Untuk ukiran, setahu saya di Bali juga memang ada aturan-aturan penggunaannya Pak Aldi. Sayangnya saya bukan ahli di bidang itu,jadi saya tidak bisa menuliskannya dengan detail. Sekarang baru hanya sebatas menuliskan sebatas pemahaman saya saja
LikeLike
Wah… seru mbak. Jadi ngeh. Ntar kalau ketemu ukiran Bali bisa lebih mengapresiasi. Selama ini cuma bisa bilang cantik Aja.
Waktu SMA dulu guru gambar kami Dari Bali. Pernah diajari pola ukir kembang. Lupa nama polanya. Cuma sekali, Dan itu juga rumit menurutku.
LikeLike
Ya,Mbak. Memang ada namanya setiap pola-pola umum dalam lukisan/ukiran tradisional itu. Sayangnya saya nggak tahu dan nggak ingat semuanya Mbak Monda
LikeLike
Memang kalau kita berada jauh dari tempat yang biasa kita tinggali akan ada nuansa kangen. Termasuk pada keaneka ragaman jenis ukiran yang ada di bali. Saya sendiri karena setiap hari melihat yang semacam ini, jadinya tidak terlalu memperhatikan. Karang goak itu tidak terlalu jauh modelnya dari patung garuda wisnu.

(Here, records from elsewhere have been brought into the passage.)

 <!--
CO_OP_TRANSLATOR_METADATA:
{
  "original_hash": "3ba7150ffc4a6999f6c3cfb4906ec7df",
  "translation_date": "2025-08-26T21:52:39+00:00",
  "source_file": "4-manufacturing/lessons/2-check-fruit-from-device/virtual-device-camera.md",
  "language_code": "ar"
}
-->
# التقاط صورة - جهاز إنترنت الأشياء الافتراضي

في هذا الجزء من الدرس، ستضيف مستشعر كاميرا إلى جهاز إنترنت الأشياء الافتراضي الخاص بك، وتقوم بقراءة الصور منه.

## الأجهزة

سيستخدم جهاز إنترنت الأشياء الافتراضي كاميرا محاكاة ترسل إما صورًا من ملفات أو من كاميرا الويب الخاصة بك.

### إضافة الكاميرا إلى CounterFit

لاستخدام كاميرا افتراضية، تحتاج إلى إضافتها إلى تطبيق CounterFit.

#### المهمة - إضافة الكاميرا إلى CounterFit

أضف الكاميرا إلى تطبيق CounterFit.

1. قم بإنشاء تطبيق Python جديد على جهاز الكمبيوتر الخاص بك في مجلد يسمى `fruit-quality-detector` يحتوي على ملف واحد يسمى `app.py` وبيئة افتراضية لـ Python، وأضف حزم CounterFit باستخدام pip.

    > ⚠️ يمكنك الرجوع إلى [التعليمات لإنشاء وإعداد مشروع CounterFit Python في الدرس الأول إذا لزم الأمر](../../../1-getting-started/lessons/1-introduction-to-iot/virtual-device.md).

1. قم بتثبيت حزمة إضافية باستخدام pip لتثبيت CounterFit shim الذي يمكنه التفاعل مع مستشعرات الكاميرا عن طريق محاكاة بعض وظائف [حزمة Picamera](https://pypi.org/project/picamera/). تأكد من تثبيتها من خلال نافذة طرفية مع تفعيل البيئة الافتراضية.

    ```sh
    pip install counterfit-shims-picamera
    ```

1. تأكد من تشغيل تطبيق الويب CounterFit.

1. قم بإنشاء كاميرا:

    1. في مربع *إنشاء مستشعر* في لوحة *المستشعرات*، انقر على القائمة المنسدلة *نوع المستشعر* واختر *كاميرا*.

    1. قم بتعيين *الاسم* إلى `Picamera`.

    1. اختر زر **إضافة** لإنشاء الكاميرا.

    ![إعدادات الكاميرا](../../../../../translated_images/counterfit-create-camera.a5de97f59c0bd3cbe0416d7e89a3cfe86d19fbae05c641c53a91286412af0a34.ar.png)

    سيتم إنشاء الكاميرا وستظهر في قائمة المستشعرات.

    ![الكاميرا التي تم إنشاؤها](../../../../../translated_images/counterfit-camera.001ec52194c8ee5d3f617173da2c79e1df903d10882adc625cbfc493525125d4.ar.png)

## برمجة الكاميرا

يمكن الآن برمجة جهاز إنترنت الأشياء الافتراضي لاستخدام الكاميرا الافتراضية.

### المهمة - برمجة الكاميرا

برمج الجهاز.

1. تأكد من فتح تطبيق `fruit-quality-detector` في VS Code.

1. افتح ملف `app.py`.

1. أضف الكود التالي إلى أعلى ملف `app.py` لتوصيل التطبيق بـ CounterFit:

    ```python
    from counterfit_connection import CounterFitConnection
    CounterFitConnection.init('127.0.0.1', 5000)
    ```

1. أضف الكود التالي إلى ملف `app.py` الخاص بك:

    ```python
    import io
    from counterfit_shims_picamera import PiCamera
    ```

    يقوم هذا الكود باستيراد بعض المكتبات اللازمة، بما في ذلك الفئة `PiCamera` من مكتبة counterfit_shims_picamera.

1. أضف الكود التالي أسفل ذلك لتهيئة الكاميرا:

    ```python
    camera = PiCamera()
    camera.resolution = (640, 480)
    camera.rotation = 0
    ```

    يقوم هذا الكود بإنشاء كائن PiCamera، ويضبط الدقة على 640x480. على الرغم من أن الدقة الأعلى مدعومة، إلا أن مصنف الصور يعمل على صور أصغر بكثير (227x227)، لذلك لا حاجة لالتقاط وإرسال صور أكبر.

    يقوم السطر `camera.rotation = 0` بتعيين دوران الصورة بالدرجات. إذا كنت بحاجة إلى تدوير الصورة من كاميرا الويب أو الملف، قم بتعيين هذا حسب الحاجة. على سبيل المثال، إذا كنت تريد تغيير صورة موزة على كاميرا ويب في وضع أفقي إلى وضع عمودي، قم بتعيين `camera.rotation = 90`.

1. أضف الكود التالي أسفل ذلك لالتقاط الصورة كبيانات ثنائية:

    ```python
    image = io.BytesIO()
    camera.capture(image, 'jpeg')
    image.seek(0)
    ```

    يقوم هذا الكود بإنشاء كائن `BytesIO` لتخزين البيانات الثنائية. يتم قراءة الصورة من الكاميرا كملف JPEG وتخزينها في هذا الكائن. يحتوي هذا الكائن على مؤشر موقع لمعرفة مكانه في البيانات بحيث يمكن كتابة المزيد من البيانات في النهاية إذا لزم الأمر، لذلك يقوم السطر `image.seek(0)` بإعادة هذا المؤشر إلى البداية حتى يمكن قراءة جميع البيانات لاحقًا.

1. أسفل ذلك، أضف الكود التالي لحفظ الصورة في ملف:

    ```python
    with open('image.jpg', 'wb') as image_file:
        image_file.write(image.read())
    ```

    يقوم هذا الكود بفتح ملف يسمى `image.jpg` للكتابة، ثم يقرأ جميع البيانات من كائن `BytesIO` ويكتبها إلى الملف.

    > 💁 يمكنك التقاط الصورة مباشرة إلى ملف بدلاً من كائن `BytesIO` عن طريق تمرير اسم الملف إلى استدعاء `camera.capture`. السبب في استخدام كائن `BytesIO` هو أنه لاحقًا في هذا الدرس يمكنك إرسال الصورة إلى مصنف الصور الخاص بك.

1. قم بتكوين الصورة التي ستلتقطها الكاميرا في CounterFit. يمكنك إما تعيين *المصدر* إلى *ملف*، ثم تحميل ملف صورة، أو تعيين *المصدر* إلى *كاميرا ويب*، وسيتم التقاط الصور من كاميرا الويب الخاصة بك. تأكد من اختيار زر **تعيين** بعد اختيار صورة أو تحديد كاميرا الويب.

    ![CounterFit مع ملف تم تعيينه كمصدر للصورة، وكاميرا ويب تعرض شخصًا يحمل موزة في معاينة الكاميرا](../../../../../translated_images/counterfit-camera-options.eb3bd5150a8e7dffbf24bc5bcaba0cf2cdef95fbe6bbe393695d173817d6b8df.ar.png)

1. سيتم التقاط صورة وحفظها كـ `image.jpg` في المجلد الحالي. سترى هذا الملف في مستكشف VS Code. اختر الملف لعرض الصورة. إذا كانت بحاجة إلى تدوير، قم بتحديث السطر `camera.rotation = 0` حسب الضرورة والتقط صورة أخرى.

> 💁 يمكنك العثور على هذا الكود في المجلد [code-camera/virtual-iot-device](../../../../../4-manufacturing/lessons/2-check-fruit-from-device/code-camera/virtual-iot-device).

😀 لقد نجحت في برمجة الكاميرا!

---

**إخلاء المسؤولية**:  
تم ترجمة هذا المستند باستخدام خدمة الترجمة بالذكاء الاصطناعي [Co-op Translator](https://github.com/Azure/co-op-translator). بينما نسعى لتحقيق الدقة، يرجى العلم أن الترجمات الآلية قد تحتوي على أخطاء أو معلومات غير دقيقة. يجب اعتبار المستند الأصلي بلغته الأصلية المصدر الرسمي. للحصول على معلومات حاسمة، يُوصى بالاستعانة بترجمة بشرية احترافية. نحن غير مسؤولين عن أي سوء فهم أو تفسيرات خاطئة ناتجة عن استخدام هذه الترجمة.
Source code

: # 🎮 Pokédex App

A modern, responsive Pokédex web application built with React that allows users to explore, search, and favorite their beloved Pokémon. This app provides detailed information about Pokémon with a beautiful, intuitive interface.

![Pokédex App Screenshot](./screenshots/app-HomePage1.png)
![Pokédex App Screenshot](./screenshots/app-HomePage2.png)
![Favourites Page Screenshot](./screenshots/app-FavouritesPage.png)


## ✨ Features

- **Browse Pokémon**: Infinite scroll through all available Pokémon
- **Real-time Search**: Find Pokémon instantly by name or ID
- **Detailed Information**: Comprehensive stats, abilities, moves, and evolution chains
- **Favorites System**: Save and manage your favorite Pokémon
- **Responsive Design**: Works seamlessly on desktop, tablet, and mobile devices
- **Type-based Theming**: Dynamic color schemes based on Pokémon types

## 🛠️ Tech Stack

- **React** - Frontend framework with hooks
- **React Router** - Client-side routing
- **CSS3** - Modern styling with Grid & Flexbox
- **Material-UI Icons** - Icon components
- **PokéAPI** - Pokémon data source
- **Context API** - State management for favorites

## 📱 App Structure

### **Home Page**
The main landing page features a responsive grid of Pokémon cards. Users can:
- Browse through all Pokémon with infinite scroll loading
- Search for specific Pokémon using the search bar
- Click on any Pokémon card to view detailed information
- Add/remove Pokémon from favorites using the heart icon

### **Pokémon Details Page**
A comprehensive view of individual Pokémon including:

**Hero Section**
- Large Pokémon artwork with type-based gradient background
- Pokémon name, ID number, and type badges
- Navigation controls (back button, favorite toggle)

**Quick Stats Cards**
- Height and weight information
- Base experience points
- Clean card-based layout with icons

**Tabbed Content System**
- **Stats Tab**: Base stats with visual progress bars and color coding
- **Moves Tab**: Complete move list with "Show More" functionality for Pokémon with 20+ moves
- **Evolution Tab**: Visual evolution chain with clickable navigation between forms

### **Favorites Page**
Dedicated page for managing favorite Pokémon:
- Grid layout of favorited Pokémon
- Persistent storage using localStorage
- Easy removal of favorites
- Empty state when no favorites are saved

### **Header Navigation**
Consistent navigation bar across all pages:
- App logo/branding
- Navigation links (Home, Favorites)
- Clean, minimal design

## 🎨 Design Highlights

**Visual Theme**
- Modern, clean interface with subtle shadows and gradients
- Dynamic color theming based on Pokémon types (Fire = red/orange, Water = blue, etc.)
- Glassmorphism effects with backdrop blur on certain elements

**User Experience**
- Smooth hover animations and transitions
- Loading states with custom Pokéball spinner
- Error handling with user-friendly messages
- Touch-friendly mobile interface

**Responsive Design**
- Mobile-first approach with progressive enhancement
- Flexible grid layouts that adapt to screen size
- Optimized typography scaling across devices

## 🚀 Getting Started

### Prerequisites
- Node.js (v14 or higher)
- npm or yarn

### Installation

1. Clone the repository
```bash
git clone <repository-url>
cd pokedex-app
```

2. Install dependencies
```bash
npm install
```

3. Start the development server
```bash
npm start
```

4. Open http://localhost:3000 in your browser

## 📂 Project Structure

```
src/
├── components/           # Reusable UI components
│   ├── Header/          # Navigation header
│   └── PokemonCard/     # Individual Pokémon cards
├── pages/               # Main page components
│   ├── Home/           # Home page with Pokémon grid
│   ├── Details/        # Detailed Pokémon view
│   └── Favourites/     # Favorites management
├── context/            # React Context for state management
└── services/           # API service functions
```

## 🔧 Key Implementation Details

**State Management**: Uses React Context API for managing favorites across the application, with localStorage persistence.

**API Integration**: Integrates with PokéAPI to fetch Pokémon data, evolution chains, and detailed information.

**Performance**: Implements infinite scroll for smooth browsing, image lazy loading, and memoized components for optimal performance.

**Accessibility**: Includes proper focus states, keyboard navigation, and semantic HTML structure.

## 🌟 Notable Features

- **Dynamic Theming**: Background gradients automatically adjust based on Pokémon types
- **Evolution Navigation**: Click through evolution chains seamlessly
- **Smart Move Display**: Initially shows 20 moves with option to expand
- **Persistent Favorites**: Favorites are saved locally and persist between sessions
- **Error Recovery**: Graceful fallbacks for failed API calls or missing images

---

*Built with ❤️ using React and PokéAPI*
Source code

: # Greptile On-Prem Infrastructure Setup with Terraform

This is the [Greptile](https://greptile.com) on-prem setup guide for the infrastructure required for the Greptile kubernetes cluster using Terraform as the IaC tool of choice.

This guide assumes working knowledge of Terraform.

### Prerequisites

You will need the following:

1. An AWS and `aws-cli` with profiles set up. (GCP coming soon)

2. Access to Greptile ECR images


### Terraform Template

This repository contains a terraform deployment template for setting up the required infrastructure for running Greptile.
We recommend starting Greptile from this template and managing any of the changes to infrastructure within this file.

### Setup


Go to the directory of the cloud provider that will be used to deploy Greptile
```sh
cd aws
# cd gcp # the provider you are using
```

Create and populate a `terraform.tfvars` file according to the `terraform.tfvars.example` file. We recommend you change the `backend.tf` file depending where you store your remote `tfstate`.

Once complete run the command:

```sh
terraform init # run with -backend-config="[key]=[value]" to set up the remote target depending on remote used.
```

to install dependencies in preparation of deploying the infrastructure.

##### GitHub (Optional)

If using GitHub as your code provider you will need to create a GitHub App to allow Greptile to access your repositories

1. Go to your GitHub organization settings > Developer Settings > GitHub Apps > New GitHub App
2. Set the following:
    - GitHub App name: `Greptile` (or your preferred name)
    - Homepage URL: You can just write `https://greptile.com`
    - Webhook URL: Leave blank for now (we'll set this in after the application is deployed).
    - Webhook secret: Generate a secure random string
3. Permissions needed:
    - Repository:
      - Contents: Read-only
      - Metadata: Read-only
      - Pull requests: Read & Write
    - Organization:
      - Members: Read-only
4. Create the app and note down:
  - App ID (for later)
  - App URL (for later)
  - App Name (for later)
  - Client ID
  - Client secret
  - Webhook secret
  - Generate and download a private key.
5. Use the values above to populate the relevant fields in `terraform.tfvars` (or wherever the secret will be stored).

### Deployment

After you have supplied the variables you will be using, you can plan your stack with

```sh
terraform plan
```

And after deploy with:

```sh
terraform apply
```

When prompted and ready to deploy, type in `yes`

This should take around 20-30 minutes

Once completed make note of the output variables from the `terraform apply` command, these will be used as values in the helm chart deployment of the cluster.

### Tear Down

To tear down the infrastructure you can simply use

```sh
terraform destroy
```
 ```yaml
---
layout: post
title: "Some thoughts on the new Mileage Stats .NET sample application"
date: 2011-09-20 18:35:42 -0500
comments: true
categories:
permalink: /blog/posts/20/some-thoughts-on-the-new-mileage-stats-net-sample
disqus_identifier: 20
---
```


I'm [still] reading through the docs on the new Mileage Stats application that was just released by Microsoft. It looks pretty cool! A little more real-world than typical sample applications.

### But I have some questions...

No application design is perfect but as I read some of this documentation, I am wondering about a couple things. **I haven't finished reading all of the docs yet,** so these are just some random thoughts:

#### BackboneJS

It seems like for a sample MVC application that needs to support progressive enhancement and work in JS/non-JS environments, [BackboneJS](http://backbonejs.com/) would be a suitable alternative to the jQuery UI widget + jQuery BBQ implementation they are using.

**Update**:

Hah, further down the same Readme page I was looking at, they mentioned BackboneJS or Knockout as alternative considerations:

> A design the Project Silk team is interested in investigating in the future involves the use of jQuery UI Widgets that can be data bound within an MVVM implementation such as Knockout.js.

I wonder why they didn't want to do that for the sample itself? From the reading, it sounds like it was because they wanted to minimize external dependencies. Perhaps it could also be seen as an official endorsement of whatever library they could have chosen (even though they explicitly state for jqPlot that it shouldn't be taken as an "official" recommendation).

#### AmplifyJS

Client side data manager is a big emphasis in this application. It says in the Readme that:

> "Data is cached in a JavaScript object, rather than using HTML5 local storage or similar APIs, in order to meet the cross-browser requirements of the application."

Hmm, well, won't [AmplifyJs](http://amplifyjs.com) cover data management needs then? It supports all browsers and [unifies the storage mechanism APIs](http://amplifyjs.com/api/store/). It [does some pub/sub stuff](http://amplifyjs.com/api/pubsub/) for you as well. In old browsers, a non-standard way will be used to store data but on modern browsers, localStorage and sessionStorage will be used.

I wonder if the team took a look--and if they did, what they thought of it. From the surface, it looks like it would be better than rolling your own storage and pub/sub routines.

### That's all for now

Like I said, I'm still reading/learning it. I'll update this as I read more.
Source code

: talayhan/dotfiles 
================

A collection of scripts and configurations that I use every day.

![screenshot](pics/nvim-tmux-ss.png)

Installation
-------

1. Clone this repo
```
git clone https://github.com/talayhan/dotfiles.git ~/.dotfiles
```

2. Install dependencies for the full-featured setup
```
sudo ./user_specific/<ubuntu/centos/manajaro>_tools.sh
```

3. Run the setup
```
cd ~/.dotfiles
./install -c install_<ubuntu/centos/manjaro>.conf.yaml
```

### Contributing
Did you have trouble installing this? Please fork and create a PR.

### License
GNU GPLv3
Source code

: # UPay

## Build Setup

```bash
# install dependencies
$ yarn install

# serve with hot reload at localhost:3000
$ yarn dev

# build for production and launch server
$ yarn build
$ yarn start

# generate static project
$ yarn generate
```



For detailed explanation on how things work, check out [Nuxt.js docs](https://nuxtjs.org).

Salam hangat serta jabat erat selalu dari Tabanan
LikeLike
Ya Pak Sugeng.. mungkin memang begitu hukumnya ya. Kita jarang menghargai sesuatu saat berada di dekat kita, namun begitu tidak ada baru kita merasakan kehilangannya he he
LikeLike
Mbak Dani, Karang Guak, Karang Asti dan tapel ini punya ciri sama, yaitu mata belok. Mengapa tah semua dibuat mata belok, apakah ada makna tersendiri, semisal agar melihat kehidupan lebih jelas? Terus karang Tapel bentuknya seperti wajah manusia. Wajah manusia yg bagaimana sih yg dicoba gambarkan dalam ukiran ini? Apakah si bijak, si jahat ataukah representasi dari wajah dewa2 orang Bali?
LikeLike
Iya.. kelihatannya para seniman di Bali menyukai mata yang belo, Mbak Evi. Saya tdk tahu /tdk pernah mendengar apakah ada maknanya mata belo itu atau tidak, tp memang banyak lukisan/ukiran yg berthema mahluk hidup/binatang digambarkan bermata belo.
Dalam pikiran saya, mungkin sebenarnya itu hanya selera & kreatifitas senimannya saja. Dan karena di Bali profesi seniman ukir itu diturunkan dr generasi ke generasi dan terbatas di keluarga dari marga Sangging, kemungkinan pola seni (termasuk diantaranya penggambaran mata belo, wajah tapel, jenis kekarangan dsb) itupun diturunkan. Anak belajar mengukir dari ayahnya. Ayah belajar mengukir dari kakek. kakek belajar mengukir dari kompyang (buyut) dan seterusnya. Sehingga bentuk-bentuk/pola ukiranpun di semua tempat sangat mirip satu sama lain, karena semuanya dibuat oleh anggota marga Sangging. Warga Bali diliuar marga Sangging biasanya hanya belajar dari sekolah. Dan tentunya nggak seprofesional warga Sangging asli.
Sebenarnya kalau tapel/topeng -secara umum penggambarannya beragam, Mbak. Lagi-lagi sesuai dg imajinasi senimannya. Ada yang berwajah tampan, biasa saja, ada juga yg berwajah buruk. Ada yg tua,ada yg muda. Ada jg yg perempuan, ada yg laki. Kalau dlm ukiran di gambar ini sih, tapelnya bermata belo,hidungnya besar dan agak pesek dsb – menurut saya sih wajahnya nggak ganteng begitu. Saya juga tdk tahu persis, apa yg ada dlm pikiran Sanggingnya pada saat itu – apakah itu merepresentasi orang baik atau orang jahat. Waktu ukiran itu dibuat saya masih sangat kecil, sehingga tdk terpikir untuk bertanya detail walaupun sang Sangging tinggal di rumah saya selama berbulan-bulan. Sekarang beliau sudah tidak ada.
Tp menurut penafsiran saya sendiri, itu bukan representasi orang jahat -walaupun wajahnya tidak ganteng (kan wajah tdk ganteng bukan berarti hatinya jahat). Dan menurut saya juga bukan penggambaran dewa-dewa (Brahma, Wisnu, Ciwa) yang merupakan sinar suci dari Tuhan Yang Maha Esa. karena cara penggambarannya berbeda.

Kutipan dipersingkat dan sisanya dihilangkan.